As flexible working policy frameworks in many firms leave little to be desired, it’s time partners step in and take their responsibilities seriously, a new report has found. Kate Gibbs looks into what needs to be done
AS POLICY frameworks in many law firms fail to impress employees, it’s up to partners to change their attitudes and make transparent alternative work arrangements for their staff, a report into the Victorian legal profession has found.
The issue of flexibility again came to the fore this week with the release of a Law Institute of Victoria (LIV) and Victorian Women Lawyers (VWL) combined report entitled ‘Bendable or expendable? — Practises and attitudes towards work flexibility in Victoria’s biggest legal employers’.
While firms are more likely than ever before to have people working on a variety of arrangements — usually women with children — few employees are sure exactly what is on offer, and what they are able to ask for when it comes to working flexibly, the report finds.
The real trouble is in firms that do not have basic policy and guidelines in place about what boundaries exist and what is on offer for the employee looking for alternatives to their current arrangement.
According to the report, there needs to be greater transparency about how firms manage their arrangements and conditions. “Employees are at a disadvantage if they do not know the boundaries and expectations of developing their careers and their work arrangements.
“And firms genuinely wanting employees to take advantage of flexible work arrangements and their entitlements, because they recognise the staff retention and satisfaction rewards to the firm, put themselves at a disadvantage: they already have the ability to better meet the needs of their staff, but do not communicate effectively with them about those mechanisms,” the report reads.
The transparency issue could stem from a tradition in which unions and awards are non existent and in which decisions are often made on a case-by-case basis, the report suggests.
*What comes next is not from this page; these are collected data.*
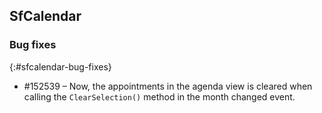 ## SfCalendar

### Bug fixes
{:#sfcalendar-bug-fixes}

* \#152539 – Now, the appointments in the agenda view is cleared when calling the `ClearSelection()`  method in the month changed event.

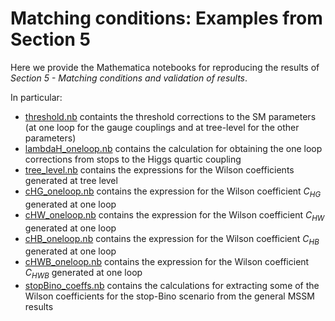 # Matching conditions: Examples from Section 5 

Here we provide the Mathematica notebooks for reproducing the results of *Section 5 - Matching conditions and validation of results*.

In particular:

 * [threshold.nb](./threshold.nb) containts the threshold corrections to the SM parameters (at one loop for the gauge couplings and at tree-level for the other parameters)
 * [lambdaH_oneloop.nb](./lambdaH_oneloop.nb) contains the calculation for obtaining the one loop corrections from stops to the Higgs quartic coupling
 * [tree_level.nb](./tree_level.nb) contains the expressions for the Wilson coefficients generated at tree level
 * [cHG_oneloop.nb](./cHG_oneloop.nb) contains the expression for the Wilson coefficient $C_{HG}$ generated at one loop
 * [cHW_oneloop.nb](./cHW_oneloop.nb) contains the expression for the Wilson coefficient $C_{HW}$ generated at one loop
 * [cHB_oneloop.nb](./cHB_oneloop.nb) contains the expression for the Wilson coefficient $C_{HB}$ generated at one loop
 * [cHWB_oneloop.nb](./cHWB_oneloop.nb) contains the expression for the Wilson coefficient $C_{HWB}$ generated at one loop
 * [stopBino_coeffs.nb](./stopBino_coeffs.nb) contains the calculations for extracting some of the Wilson coefficients for the stop-Bino scenario from the general MSSM results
As law firms are owned by a number of partners, a lot of the business, including decisions about entitlements and work arrangements for staff, is discretionary.
In this environment, transparency can suffer and, in some cases, there is a reluctance to put it in place via written policies and clear communication to the whole firm what a firm’s position is. But partners must do this, the report argues, if staff retention is to be seriously addressed by law firms.
The Law Institute of Victoria labelled the report the first benchmarking study of work flexible practices in the legal profession, which built on the initial research of VWL in 2001.
The report aimed to give the profession a snapshot of how major firms in Victoria are “tackling the issue of work flexibility”. LIV president Cathy Gale said she hoped the report would enable the profession to build on developments that have already been made in firms.
“Finding ways to retain quality lawyers is one of the key challenges for the legal profession. With long hours and the pressures of the billable hour, there is a great interest in how firms can assist their employees to achieve work/life balance,” Gale said.
Much of the “onus” rests on partners to make non-traditional work arrangements acceptable and workable in order to address the work/life balance issue, the LIV and VWL report states.
“Employees in this research put the attitude of partners well ahead of any other determining factor in making alternatives work.” The report puts this down in part, again, to the fact that there were too few policy frameworks in place.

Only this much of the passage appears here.